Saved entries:

------------------------------

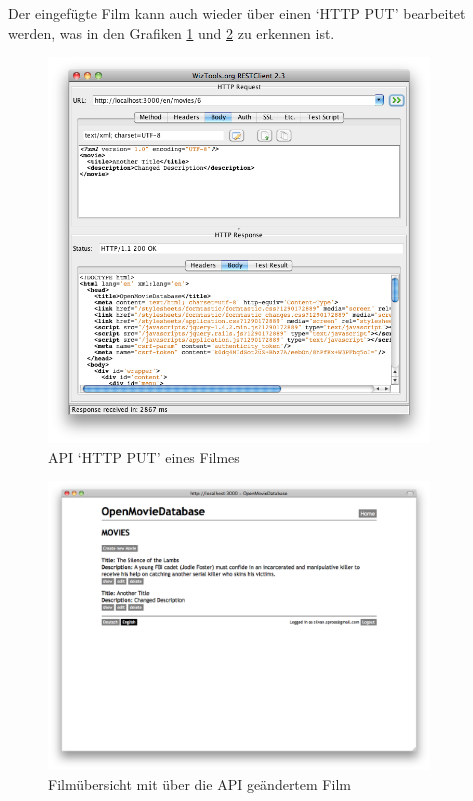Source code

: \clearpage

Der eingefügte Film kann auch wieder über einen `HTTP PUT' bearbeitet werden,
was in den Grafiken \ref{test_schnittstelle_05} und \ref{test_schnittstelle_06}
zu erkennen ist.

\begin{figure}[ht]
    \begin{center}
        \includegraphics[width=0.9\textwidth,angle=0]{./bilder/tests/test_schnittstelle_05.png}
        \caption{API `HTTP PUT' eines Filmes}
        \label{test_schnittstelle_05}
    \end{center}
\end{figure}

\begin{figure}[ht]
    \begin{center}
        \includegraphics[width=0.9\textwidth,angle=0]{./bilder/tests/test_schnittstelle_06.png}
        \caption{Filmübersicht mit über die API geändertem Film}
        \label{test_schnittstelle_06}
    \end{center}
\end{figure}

------------------------------

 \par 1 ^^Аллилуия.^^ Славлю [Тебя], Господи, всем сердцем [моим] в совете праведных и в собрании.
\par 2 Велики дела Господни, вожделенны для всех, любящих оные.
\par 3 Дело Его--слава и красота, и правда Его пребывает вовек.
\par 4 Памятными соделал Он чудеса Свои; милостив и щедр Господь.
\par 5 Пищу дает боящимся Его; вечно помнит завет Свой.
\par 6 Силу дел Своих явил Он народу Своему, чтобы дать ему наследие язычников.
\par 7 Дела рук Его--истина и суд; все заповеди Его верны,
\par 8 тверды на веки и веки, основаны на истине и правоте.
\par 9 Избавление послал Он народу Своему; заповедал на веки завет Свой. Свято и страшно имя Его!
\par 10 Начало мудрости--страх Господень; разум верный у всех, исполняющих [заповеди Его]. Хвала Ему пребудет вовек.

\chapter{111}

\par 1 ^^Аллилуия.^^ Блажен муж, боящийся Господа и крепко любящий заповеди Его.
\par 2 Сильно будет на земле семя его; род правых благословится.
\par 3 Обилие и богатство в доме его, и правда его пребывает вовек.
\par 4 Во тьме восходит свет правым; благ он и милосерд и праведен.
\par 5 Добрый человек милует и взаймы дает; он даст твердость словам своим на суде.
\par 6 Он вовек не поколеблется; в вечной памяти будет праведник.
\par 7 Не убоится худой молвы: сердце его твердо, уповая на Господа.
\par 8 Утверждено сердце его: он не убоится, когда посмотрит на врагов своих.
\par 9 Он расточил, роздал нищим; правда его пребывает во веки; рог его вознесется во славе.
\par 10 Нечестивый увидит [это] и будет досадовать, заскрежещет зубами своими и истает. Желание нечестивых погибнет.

------------------------------

→ **ACTIVITY**: Would you print exactly, and only, the lines of the data above from the line with "и в собрании." through the line with "страшно имя Его!", inclusive?

→ **OUTPUT OF THE TASK**:
 \par 1 ^^Аллилуия.^^ Славлю [Тебя], Господи, всем сердцем [моим] в совете праведных и в собрании.
\par 2 Велики дела Господни, вожделенны для всех, любящих оные.
\par 3 Дело Его--слава и красота, и правда Его пребывает вовек.
\par 4 Памятными соделал Он чудеса Свои; милостив и щедр Господь.
\par 5 Пищу дает боящимся Его; вечно помнит завет Свой.
\par 6 Силу дел Своих явил Он народу Своему, чтобы дать ему наследие язычников.
\par 7 Дела рук Его--истина и суд; все заповеди Его верны,
\par 8 тверды на веки и веки, основаны на истине и правоте.
\par 9 Избавление послал Он народу Своему; заповедал на веки завет Свой. Свято и страшно имя Его!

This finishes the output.